Psychiatric comorbidities were present in 94 patients (67.1%) and 30 patients (21.4%) had more than one psychiatric comorbidity (Fig. 1). We relate psychiatric comorbidities with the following categories with significant results: sex, age range, schooling, epileptic seizures onset, the duration of epilepsy, type of epileptic seizures, types of epilepsy, cerebral lesions, topographical location, hemispheric location, etiology, and use of monotherapy or polytherapy. A statistically significant association between psychiatric comorbidities and control of epileptic seizures (p<0.009) was observed (Table 1).
The most frequent disorders found were depression (22.8%), anxiety disorder (17.8%), psychosis (10%), bipolar affective disorder (8.5%), and psychogenic non-epileptic seizures (5%). These comorbidities were related to sex, age range, schooling, epileptic seizures onset, time range of seizures evolution, type of epileptic seizures, lesions cerebral, types of epilepsy, topographic location, hemispheric location, etiology, use of monotherapy or polytherapy and control of epileptic seizures without statistical significance. We found significant results for the absence of a relationship between: depression and brain injury (p<0.006); anxiety disorder and education (p<0.046), types of epilepsy (p<0.007) and etiology (p<0.020); psychosis and sex (p<0.046) and duration of epilepsy (p<0.048).
Discussion
Among the limitations of this study are the relatively small sample size, its retrospective character, including only adult patients from a metropolitan region and the fact of comparing results between populations with epilepsy from different cultures, in addition to the complexity of psychiatric comorbidities in epilepsy. However, this bias in this area of research in epileptology is present in a non-depreciating proportion of studies. Nevertheless, we could contribute to the knowledge of psychiatric comorbidities in patients with epilepsy and its possible mechanisms, considering that it is a sample of patients in primary health care.
In the present study, the education level of patients with epilepsy was lower than that of the Brazilian population. According to Brazilian institute of geography and statistics11 in Brazil in 2019, illiteracy was 6.6% and the upper level at 17.4%, which is in contrast to our results, where uneducated reached 8.6% and the upper level at only 5.7%. The low level of education in patients with epilepsy has been related to a high rate of school dropout, learning difficulties, psychosocial factors, and low income, which are conditions aggravated by the onset of epilepsy in childhood.12,13 The low educational level found in the present study suggests a high rate of school dropout and/or difficulty in learning. We did not find a statistically significant relationship between the educational level with the age of onset, time of evolution and types of epileptic seizures, nor with the type of epilepsy, brain injury, hemispheric topography, etiology, use of monotherapy or polytherapy and degree of control of seizures. These findings suggest that school performance in people with epilepsy is multifactorial, possibly associated with greater relevance to social aspects than with epilepsy itself.
A high rate of unemployment and retirement has been reported in patients with epilepsy, but these data are contradictory, and recent publications have found less interference.14,15 In Germany, Korchounov et al.15 reported a slight increase in the employment rate from 1994 to 2009, which related to the approval of the use of lamotrigine in 1993, employment support legislation in 1996, and approval of levetiracetam in 2000. Accordingly, we found high numbers of employees (71.4%), and of the 23.6% of retired patients, only 5.7% were due to epilepsy. It is considered that the good control of epileptic seizures, improvement of public policies, increase in the offer of employment, and the greater demands on the criteria for retirement could explain these findings.

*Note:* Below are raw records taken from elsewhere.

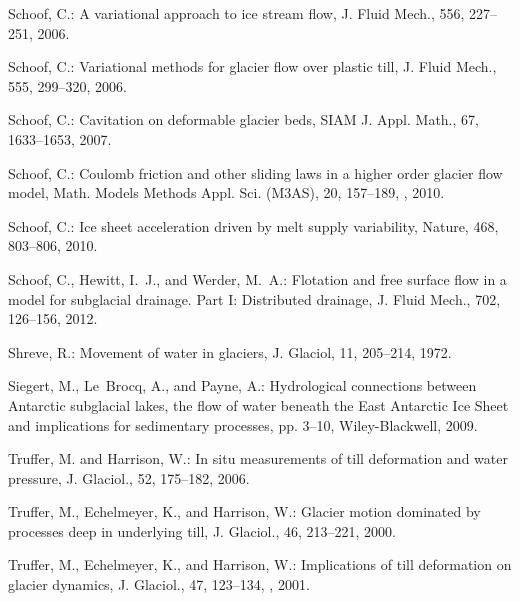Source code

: \documentclass[gmd]{copernicus}   %
\begin{document}
\begin{thebibliography}{}
Schoof, C.: A variational approach to ice stream flow, J. Fluid Mech., 556,
  227--251, 2006{}.

Schoof, C.: Variational methods for glacier flow over plastic till, J. Fluid
  Mech., 555, 299--320, 2006{}.

Schoof, C.: Cavitation on deformable glacier beds, SIAM J. Appl. Math., 67,
  1633--1653, 2007.

Schoof, C.: Coulomb friction and other sliding laws in a higher order glacier
  flow model, Math. Models Methods Appl. Sci. (M3AS), 20, 157--189,
  , 2010{}.

Schoof, C.: Ice sheet acceleration driven by melt supply variability, Nature,
  468, 803--806, 2010{}.

Schoof, C., Hewitt, I.~J., and Werder, M.~A.: Flotation and free surface flow
  in a model for subglacial drainage. {P}art {I}: {D}istributed drainage, J.
  Fluid Mech., 702, 126--156, 2012.

Shreve, R.: Movement of water in glaciers, J. Glaciol, 11, 205--214, 1972.

Siegert, M., Le~Brocq, A., and Payne, A.: Hydrological connections between
  Antarctic subglacial lakes, the flow of water beneath the East Antarctic Ice
  Sheet and implications for sedimentary processes, pp. 3--10, Wiley-Blackwell,
  2009.

Truffer, M. and Harrison, W.: In situ measurements of till deformation and
  water pressure, J. Glaciol., 52, 175--182, 2006.

Truffer, M., Echelmeyer, K., and Harrison, W.: Glacier motion dominated by
  processes deep in underlying till, J. Glaciol., 46, 213--221, 2000.

Truffer, M., Echelmeyer, K., and Harrison, W.: Implications of till deformation
  on glacier dynamics, J. Glaciol., 47, 123--134,
  , 2001.


\end{thebibliography}
\end{document}
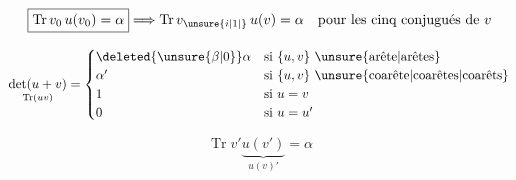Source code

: \[
\boxed{\operatorname{Tr}v_0\,u(v_0)=\alpha}\Longrightarrow
\operatorname{Tr}v_{\unsure{i|1|{}}}\,u(v)=\alpha
\quad\text{pour les cinq conjugués de }v
\]

\[
\underset{\operatorname{Tr}(uv)}{\det(u+v)}=
\begin{cases}
\deleted{\unsure{\beta|0}}\alpha&\text{si }\{u,v\}\ \text{\unsure{arête|arêtes}}\\
\alpha'&\text{si }\{u,v\}\ \text{\unsure{coarête|coarêtes|coarêts}}\\
1&\text{si }u=v\\
0&\text{si }u=u'
\end{cases}
\]

\[
\operatorname{Tr}v'\underbrace{u(v')}_{u(v)'}=\alpha
\]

Persons with epilepsy have an increased incidence of psychiatric comorbidities (25–50%), which is two or three times more than in persons without epilepsy.3–6 Dalmagro et al.16 found 40.4% of psychiatric comorbidities in 490 patients with refractory focal epilepsy, concluding that clinical variables and structural abnormalities of the central nervous system contribute to this comorbidity in focal epilepsy. Josephson and Jetté4 reported 60% and 45% risk of psychiatric comorbidities in focal temporal and extratemporal epilepsy, respectively. Lastly, Gaitatzis et al.17 reported up to 41% of psychiatric comorbidities cases.
Our study determined a frequency of psychiatric comorbidities of 67.1%, and we estimate that this increase accompanies the global trend of mental disorders in recent years, in addition to the low level of schooling found in our casuistry, or that it represents a risk factor for or development of mental disorders. Unlike the reports in the literature, 5,18 we found a higher statistically significant number of psychiatric comorbidities in controlled patients. This result could represent the bias due to the predominance of controlled patients in our series, and forced normalization, which is characterized by the appearance of psychiatric symptoms after controlling for epileptic seizures, cannot be ruled out.19
In different studies, it has been reported that the most frequent psychiatric comorbidities in epilepsy are depression (23%), anxiety disorder (18%), intellectual deficit (16%), psychosis (7%), and personality disorders (4–38%).3,20–22 Similarly, the main psychiatric comorbidities found were depression (22.8%), anxiety disorder (17.8%), and psychosis (10%). On the other hand, they contrast the values we found intellectual deficit (4.2%) and personality disorders that was not detected. We tried to relate depression to demographic data and the clinical aspects of epilepsy without statistical significance. Depression has been associated with mesial temporal epilepsy, based on the similar circuitry of both processes.16,23 Recent studies associate depression and anxiety with the loss of neurons, astrogliosis of the mesial regions of the hippocampus, atrophy of the hippocampus and frontal regions, as well as hyperactivity of the hypothalamic-pituitary-adrenal axis common in epilepsy and depression.24,25 However, we found no significant association between depression and mesial temporal epilepsy. There was a significant absence of a relationship between: depression and brain injury; anxiety and brain injury, education, types of epilepsy and etiology; psychosis and sex and duration of epilepsy.
It is considered that epilepsy represents a risk of developing psychosis, with a prevalence that is seven times higher than primary schizophreniform disorders in the general population.26 Psychoses in epilepsy, according to their temporal relationship with epileptic discharge, are classified as ictal, postictal, and interictal, with the latter being the most common.27 It is estimated a prevalence of psychosis in epilepsy of 6% and is higher in temporal lobe epilepsy (TLE) (7%).25 We found 10% of patients with psychosis interictal and the majority in patients with TLE, similar data to other authors.26–28
The association between bipolar affective disorder and epilepsy has been reported, highlighting similar characteristics between both diseases such as its episodic character, chronic evolution, kindling phenomenon, and responses to the use of AEDs.29,30 The presence of bipolar affective disorder as an interictal comorbidity in our series was 8.5%, value greater than 1–2% of the population without epilepsy.30 We did not find a significant statistical relationship between bipolar affective disorder with demographic data and clinical characteristics of epilepsy. There is an association between bipolar affective disorder and TLE, not found by us.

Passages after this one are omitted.